Here are my top 12 writing tips:
• Write as much as you can, but not necessarily every day, especially if writing isn’t your full-time job. Set a writing quota with daily, weekly or monthly goals, such as writing three to four times a week, two hours each time (which is my new goal now that I’m almost finished with my latest novel writing project).
• Get rid of distractions in your life while you’re writing, and don’t invite in the critic. Both can keep you from writing by serving as excuses to not write or to invite in writer’s block.
• Don’t wait for inspiration. It can come to you when you’re already working. The more you practice writing, the easier it is for words and ideas to come to you.
• Have more awareness, using all the senses when making observations and creating scenes.
• Write when you’re not writing by describing what you see, hear and feel as a running mental description. Write down whatever seems compelling.

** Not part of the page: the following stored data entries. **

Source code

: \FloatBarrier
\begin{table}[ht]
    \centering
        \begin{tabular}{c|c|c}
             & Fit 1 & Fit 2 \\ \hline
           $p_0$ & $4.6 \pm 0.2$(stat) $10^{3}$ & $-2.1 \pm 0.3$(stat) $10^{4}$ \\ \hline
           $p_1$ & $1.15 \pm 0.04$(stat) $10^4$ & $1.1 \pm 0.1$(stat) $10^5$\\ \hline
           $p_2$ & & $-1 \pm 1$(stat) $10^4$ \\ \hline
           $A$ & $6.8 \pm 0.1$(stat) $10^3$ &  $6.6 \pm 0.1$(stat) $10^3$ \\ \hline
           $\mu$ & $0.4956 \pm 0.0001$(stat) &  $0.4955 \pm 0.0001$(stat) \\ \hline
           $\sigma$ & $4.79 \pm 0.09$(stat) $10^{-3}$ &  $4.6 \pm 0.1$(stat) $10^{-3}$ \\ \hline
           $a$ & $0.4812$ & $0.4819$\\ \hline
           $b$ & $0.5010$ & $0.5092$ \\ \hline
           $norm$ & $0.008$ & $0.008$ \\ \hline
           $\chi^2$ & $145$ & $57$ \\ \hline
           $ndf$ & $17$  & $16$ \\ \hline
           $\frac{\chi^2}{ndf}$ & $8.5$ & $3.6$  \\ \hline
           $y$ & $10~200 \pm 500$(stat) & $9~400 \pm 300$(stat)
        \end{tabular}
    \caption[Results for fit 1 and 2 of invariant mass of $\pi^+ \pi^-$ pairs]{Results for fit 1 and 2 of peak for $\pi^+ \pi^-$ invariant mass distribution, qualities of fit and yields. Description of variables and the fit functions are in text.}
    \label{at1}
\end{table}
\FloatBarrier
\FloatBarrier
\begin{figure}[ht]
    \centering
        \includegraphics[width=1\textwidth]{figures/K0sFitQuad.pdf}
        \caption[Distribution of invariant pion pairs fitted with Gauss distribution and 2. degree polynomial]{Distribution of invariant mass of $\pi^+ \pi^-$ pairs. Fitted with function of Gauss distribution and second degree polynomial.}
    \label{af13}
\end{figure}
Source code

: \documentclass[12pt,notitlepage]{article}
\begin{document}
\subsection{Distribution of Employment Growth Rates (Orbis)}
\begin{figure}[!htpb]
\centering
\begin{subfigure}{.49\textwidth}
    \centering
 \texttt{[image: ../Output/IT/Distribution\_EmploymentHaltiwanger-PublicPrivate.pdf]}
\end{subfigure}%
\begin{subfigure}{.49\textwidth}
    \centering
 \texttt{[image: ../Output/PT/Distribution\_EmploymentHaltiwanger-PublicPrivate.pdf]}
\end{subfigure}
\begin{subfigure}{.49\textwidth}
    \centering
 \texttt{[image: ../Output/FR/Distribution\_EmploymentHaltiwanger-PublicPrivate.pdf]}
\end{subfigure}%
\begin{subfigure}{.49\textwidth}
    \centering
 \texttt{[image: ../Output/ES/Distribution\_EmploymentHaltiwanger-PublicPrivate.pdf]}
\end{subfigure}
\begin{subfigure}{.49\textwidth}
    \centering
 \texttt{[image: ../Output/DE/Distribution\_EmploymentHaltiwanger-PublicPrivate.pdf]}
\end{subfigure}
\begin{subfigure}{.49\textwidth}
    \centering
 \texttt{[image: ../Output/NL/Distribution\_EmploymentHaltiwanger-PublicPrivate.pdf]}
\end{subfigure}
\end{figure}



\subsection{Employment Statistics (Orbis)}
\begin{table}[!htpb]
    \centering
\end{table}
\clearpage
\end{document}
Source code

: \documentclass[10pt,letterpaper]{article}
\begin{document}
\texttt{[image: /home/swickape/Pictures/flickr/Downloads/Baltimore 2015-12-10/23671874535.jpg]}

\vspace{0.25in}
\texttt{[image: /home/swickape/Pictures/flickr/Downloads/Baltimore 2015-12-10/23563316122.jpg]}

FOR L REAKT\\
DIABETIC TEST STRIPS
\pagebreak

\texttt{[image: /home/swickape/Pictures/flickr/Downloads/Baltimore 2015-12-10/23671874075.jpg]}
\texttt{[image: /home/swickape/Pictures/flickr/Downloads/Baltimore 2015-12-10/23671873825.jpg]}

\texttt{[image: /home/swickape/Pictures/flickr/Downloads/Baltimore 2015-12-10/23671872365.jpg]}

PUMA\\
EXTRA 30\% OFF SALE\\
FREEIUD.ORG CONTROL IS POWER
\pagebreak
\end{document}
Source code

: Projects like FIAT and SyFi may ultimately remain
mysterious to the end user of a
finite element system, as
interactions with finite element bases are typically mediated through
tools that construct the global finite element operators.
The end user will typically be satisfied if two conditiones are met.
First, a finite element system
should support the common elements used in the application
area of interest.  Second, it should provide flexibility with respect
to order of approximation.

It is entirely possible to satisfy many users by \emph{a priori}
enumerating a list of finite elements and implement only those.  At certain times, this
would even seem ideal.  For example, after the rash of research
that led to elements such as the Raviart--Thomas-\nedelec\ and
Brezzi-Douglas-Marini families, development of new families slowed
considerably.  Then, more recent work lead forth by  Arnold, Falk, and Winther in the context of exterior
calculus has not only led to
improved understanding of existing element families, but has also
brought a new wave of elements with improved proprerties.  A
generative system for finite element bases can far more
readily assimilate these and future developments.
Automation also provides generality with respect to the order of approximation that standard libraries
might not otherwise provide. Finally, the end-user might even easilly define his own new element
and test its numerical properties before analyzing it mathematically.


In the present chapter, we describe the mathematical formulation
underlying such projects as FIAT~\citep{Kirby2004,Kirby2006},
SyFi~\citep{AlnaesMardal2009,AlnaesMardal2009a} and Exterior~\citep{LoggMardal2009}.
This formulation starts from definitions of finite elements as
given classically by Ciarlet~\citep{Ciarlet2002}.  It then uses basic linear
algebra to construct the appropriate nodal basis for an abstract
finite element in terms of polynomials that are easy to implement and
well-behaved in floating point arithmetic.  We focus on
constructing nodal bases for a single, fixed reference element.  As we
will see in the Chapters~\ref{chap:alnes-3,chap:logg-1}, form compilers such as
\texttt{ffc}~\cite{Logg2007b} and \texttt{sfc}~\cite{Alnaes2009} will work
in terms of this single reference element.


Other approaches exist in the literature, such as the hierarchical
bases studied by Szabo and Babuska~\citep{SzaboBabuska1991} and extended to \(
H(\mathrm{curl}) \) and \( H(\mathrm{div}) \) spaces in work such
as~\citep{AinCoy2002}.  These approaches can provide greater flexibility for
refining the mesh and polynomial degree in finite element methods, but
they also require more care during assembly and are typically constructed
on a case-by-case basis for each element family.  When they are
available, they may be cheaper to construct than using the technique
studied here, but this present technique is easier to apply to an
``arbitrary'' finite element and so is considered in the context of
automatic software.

• Figure out what is most essential, most loved for you to write about. Write about what interests you, what you want to learn about and, of course, what you know.
• Cherish silence even in noisy environments to let the words come.
• Think about where your writing wants to go, realizing that, with fiction and poetry, you’re not in total control of it. Trust your subconscious to make connections your conscious mind isn’t ready to or won’t necessarily be able to make.
• Realize that rough or first drafts aren’t perfection on the first try. As you write, the story unfolds and isn’t readily formed until it’s written. Get the story down, then fine tune it with details, nuances and deepening of the plot, character and setting. Revise and revise again.
• Accept that writing is supposed to be hard.
• Focus on the process instead of the results. Enjoy that process.
• And, last but not least, read. Reading makes you a better writer.